Material for this exercise section start

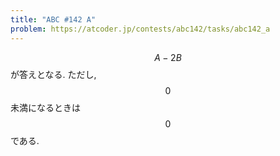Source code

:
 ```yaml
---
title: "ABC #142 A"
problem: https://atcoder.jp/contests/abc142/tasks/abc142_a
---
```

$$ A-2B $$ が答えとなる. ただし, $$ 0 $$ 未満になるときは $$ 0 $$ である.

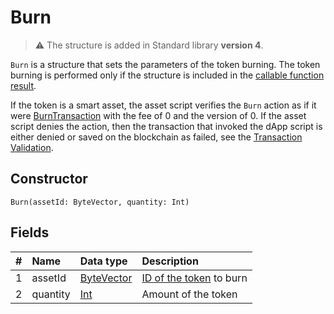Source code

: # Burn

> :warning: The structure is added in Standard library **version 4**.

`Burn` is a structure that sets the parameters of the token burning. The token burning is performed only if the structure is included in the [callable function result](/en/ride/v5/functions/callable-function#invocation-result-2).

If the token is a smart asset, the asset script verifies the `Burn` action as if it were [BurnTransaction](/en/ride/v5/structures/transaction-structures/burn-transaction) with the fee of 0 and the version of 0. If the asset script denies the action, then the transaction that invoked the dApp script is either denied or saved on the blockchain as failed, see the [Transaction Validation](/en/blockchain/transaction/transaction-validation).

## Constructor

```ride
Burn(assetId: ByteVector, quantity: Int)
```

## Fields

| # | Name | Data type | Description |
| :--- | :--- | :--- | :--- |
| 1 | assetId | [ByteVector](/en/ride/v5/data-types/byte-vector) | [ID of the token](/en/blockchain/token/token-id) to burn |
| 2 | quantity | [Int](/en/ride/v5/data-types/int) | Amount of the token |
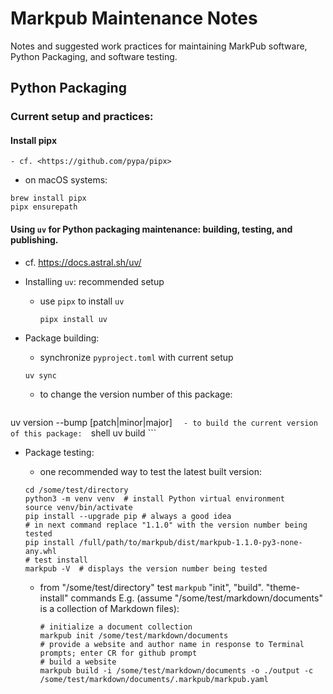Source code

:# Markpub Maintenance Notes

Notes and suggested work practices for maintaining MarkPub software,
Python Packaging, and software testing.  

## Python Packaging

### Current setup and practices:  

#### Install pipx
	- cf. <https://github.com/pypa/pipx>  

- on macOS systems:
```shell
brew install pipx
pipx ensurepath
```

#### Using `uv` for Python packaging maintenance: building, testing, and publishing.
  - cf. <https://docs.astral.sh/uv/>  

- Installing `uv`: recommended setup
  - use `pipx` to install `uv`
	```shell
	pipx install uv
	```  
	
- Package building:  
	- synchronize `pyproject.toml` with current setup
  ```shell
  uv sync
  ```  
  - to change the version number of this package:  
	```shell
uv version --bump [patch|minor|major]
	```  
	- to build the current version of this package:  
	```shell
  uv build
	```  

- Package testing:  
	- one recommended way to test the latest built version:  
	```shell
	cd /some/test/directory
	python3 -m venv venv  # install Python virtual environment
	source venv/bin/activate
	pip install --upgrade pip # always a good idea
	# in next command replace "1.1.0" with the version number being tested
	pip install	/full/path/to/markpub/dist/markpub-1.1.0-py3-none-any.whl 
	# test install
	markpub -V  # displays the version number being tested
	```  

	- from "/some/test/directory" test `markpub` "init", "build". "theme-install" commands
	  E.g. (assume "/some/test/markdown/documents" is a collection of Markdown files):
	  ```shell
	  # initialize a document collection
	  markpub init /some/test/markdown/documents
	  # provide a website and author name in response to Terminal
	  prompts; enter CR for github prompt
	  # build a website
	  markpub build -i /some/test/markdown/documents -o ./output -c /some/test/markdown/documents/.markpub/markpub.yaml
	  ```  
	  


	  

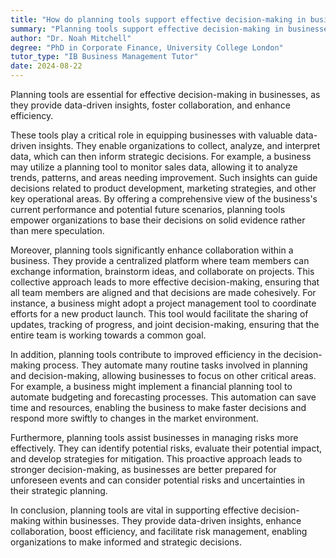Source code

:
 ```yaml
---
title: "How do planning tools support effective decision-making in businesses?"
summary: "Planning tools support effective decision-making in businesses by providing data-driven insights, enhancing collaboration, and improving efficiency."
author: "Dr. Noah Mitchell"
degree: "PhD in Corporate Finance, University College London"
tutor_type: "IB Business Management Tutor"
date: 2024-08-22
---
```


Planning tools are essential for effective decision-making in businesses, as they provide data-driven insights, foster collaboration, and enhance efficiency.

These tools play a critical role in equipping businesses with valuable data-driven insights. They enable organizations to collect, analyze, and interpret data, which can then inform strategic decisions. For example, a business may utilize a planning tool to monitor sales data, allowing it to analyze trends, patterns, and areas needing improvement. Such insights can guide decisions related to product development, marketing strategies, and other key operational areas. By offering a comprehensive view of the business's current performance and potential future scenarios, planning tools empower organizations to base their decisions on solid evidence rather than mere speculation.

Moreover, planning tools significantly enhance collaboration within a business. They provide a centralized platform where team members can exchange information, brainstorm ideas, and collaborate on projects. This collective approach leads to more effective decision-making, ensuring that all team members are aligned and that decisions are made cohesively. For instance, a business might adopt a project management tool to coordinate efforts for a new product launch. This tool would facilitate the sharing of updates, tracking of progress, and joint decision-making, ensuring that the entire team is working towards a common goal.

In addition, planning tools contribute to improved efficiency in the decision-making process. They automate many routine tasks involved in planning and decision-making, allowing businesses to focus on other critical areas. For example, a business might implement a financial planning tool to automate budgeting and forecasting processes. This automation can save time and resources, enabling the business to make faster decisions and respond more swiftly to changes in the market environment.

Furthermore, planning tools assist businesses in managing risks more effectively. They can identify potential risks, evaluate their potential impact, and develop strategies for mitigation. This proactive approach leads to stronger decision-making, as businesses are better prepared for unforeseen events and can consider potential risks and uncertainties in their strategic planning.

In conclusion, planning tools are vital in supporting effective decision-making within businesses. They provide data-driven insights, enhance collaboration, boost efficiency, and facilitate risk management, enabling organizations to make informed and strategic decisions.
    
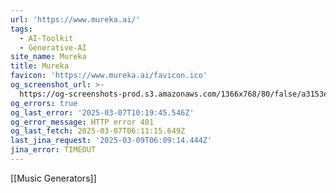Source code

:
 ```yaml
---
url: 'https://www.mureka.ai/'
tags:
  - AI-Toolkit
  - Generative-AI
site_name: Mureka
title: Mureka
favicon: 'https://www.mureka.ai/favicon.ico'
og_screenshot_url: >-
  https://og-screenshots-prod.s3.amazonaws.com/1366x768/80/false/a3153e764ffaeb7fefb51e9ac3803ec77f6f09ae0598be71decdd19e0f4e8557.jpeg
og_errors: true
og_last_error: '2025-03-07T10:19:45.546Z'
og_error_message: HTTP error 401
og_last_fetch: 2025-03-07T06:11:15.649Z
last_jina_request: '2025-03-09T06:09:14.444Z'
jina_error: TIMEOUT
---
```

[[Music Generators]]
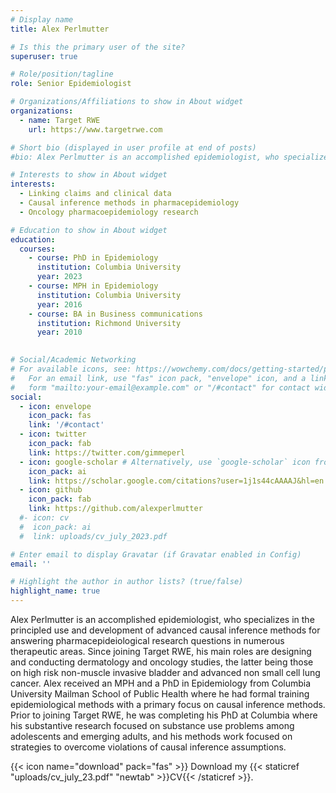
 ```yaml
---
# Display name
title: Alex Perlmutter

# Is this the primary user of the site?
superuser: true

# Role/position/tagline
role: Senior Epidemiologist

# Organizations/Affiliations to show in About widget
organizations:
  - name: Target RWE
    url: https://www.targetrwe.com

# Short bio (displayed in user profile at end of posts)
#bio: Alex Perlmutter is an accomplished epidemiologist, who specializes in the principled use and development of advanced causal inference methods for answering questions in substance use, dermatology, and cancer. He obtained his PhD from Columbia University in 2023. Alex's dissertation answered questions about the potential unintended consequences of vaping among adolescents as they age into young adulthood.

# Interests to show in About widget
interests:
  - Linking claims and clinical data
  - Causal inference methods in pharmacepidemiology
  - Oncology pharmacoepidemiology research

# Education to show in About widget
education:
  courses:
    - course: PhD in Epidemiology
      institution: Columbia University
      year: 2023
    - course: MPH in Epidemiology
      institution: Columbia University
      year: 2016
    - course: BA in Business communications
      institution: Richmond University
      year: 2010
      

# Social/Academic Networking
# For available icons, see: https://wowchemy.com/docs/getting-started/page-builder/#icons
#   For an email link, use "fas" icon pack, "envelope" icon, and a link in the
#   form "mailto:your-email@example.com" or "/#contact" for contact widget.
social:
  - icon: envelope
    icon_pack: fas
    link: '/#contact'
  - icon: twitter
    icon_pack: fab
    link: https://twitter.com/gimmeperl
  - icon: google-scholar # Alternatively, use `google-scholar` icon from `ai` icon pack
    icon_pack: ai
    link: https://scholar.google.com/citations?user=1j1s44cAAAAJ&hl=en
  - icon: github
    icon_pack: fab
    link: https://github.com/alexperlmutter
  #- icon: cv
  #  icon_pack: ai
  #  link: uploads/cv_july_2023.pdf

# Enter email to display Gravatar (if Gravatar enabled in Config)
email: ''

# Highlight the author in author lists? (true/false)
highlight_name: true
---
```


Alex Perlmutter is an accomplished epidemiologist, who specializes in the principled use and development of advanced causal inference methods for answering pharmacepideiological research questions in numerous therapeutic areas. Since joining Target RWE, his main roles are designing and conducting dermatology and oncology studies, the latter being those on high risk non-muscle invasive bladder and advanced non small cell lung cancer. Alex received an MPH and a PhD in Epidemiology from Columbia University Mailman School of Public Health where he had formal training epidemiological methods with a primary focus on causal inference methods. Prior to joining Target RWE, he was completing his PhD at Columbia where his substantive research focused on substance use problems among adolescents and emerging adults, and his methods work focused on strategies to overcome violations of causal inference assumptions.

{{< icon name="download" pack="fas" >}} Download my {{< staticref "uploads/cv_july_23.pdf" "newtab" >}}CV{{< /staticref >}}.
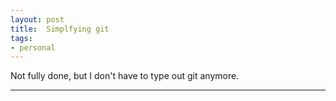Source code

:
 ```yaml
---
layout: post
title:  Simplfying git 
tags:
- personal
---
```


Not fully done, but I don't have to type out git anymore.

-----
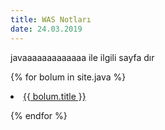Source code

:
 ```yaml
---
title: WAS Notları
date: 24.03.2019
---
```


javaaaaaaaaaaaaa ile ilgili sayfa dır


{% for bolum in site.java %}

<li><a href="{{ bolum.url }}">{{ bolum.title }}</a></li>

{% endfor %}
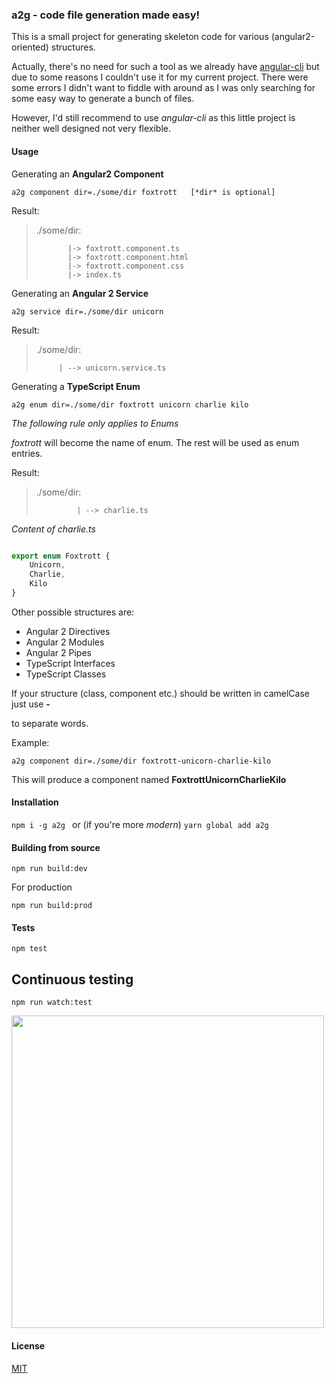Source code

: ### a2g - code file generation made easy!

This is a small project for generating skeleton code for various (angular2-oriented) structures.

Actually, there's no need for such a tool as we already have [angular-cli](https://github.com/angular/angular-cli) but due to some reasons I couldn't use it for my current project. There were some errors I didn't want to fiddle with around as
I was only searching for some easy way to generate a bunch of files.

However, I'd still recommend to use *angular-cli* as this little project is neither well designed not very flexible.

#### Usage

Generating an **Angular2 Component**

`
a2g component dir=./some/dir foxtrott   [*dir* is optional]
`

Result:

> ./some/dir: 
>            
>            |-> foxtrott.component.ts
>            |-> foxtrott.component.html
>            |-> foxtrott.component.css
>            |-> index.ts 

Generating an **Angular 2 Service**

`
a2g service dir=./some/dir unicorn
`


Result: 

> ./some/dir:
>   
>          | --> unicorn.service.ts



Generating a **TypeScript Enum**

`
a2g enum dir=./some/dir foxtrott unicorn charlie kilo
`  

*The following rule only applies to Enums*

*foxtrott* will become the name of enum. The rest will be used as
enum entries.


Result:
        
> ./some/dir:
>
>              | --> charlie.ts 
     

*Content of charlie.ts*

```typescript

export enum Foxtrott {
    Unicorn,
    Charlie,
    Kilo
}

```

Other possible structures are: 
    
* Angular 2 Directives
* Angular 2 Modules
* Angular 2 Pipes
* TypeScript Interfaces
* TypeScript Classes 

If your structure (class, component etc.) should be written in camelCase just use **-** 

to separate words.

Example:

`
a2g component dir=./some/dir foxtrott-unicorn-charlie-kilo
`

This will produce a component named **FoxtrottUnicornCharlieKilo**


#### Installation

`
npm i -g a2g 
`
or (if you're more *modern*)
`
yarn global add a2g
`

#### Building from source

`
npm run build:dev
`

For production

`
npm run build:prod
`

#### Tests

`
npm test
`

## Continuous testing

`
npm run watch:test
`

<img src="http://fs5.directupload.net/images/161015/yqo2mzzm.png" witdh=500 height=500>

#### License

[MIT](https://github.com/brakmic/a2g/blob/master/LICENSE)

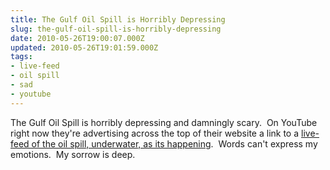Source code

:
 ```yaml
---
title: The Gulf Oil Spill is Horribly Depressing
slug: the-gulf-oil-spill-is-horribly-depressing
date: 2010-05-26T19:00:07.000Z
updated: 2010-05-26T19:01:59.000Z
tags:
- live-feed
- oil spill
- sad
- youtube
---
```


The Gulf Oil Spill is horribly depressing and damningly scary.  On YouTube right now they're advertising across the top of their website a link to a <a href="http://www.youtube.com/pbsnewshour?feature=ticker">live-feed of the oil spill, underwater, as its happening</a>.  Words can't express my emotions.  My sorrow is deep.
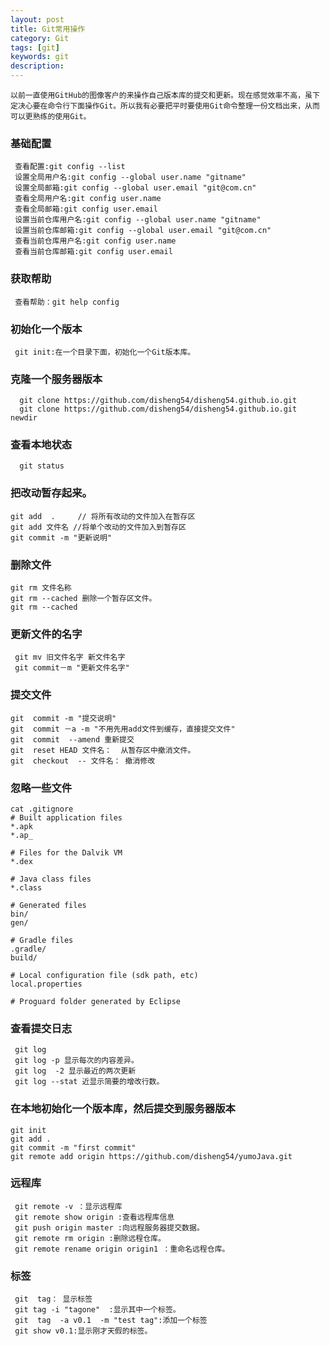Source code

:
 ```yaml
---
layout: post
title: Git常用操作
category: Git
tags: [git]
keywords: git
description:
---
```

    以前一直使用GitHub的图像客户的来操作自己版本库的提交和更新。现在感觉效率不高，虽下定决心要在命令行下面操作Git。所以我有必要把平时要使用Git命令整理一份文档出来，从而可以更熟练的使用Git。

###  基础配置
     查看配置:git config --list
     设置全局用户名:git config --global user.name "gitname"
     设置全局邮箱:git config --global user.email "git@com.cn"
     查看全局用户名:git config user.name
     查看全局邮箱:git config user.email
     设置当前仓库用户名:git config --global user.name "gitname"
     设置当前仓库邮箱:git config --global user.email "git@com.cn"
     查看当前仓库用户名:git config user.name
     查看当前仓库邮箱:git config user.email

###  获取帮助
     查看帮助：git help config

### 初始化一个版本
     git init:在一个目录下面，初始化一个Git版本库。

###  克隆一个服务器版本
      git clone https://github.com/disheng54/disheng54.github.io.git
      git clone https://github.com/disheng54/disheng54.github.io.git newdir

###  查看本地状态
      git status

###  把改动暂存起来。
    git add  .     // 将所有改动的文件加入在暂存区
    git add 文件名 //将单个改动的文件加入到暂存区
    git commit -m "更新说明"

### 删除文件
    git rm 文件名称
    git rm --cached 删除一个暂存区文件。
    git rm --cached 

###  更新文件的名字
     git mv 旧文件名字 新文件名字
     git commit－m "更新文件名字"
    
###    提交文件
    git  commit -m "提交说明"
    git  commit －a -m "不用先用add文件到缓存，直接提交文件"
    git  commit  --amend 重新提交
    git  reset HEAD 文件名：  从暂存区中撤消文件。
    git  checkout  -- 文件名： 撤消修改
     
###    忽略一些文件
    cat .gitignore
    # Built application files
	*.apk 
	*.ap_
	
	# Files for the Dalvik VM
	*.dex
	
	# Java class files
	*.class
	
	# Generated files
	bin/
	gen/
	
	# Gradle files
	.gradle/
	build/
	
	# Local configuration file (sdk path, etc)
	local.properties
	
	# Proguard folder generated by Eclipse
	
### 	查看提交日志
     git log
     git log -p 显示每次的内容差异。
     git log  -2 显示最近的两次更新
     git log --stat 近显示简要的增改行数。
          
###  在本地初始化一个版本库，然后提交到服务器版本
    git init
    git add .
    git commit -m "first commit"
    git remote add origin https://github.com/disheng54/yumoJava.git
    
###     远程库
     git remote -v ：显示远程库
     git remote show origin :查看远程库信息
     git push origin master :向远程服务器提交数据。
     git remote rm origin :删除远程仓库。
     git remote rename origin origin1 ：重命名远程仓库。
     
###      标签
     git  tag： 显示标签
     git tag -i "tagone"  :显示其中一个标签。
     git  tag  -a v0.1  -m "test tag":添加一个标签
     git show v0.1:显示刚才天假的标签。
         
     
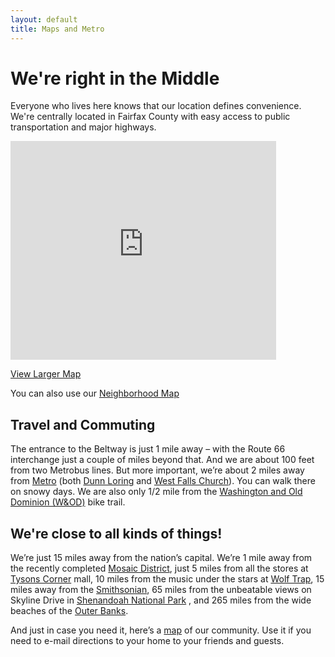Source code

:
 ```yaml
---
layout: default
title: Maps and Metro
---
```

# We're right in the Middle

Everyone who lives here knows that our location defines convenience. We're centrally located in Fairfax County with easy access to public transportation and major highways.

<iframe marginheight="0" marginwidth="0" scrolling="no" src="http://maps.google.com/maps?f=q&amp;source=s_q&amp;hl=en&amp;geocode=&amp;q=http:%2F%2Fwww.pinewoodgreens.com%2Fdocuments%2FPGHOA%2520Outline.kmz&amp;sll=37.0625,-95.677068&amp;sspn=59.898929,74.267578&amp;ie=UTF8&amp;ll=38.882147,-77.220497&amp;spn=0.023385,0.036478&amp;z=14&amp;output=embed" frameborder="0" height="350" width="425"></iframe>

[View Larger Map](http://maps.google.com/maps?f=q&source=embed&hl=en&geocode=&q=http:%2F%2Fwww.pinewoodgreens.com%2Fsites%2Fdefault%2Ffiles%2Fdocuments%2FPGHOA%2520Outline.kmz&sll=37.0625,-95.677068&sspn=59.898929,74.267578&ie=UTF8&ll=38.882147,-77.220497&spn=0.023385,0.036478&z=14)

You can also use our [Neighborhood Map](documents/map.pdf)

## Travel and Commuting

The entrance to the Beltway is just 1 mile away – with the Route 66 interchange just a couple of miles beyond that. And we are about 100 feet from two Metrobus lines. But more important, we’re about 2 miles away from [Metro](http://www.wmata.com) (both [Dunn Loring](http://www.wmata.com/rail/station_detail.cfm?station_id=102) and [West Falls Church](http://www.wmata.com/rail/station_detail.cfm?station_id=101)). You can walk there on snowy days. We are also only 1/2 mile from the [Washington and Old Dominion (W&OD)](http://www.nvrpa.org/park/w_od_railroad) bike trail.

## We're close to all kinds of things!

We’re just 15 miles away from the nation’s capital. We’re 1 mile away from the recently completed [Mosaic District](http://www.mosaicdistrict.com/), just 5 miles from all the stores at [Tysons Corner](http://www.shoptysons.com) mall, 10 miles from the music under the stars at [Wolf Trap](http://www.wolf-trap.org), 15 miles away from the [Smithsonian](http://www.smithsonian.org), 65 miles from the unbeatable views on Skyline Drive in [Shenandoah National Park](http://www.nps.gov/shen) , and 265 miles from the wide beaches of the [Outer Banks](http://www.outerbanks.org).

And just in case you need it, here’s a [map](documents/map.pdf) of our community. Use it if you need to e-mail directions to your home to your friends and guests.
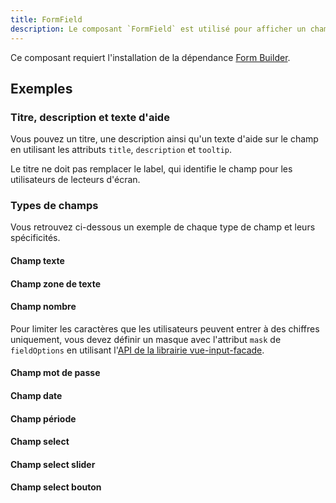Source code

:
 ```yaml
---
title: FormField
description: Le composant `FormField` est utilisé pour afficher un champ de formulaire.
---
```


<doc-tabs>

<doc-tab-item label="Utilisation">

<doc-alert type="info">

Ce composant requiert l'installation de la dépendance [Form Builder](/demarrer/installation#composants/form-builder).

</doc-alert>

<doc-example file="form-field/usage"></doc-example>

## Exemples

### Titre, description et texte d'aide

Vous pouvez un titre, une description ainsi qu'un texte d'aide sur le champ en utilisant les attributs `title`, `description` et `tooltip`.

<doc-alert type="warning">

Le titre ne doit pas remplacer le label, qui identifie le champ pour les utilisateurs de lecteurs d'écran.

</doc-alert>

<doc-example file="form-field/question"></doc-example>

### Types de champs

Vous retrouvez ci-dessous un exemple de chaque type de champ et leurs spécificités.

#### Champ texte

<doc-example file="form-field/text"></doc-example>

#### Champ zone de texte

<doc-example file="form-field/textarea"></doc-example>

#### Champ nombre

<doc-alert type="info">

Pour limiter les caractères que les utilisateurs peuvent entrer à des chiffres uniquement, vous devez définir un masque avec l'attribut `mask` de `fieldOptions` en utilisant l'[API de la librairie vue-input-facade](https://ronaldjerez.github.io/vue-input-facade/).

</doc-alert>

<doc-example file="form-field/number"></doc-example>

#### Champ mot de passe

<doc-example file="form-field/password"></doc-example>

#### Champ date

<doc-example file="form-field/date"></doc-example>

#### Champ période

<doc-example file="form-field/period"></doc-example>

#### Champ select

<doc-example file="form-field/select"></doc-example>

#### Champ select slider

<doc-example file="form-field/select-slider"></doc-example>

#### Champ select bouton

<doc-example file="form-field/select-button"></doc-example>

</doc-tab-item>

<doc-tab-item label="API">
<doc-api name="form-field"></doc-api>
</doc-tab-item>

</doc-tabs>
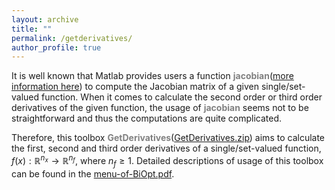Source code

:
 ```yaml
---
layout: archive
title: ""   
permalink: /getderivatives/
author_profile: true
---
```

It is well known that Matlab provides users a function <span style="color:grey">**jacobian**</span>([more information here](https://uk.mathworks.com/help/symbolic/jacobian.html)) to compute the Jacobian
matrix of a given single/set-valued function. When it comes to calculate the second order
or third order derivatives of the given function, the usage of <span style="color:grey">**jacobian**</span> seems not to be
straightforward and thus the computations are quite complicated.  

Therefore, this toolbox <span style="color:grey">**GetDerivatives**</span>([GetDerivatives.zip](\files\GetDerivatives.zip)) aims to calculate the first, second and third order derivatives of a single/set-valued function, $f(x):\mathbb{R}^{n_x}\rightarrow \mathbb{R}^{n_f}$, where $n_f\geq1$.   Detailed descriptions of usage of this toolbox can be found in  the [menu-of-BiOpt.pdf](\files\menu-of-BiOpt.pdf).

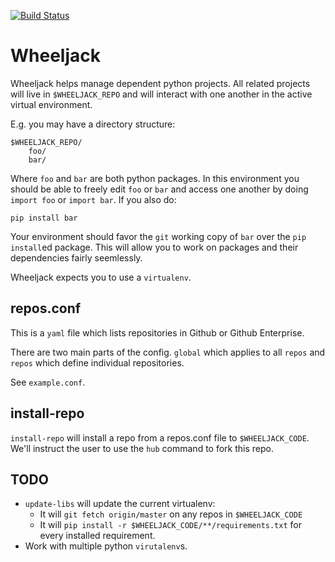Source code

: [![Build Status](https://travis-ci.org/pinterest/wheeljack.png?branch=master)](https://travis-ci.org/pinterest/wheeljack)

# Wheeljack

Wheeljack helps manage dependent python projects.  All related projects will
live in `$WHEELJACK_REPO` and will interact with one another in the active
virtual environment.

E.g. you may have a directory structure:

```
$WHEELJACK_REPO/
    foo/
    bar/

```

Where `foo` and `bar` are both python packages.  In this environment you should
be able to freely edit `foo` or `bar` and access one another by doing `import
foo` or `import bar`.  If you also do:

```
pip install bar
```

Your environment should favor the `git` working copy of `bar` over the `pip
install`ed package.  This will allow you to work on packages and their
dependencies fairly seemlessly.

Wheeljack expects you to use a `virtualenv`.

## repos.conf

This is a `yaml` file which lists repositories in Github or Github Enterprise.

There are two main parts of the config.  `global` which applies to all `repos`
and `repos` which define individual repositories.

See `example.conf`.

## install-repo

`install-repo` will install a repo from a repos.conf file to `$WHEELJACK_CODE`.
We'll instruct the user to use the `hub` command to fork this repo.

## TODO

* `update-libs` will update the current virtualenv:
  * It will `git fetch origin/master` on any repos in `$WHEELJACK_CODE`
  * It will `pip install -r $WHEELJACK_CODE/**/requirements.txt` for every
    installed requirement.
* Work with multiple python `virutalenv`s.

Material for this exercise section end

Task details: Copy every line in the records above that contains the word "setup".

Reply:
### Current setup and practices:  
- Installing `uv`: recommended setup
	- synchronize `pyproject.toml` with current setup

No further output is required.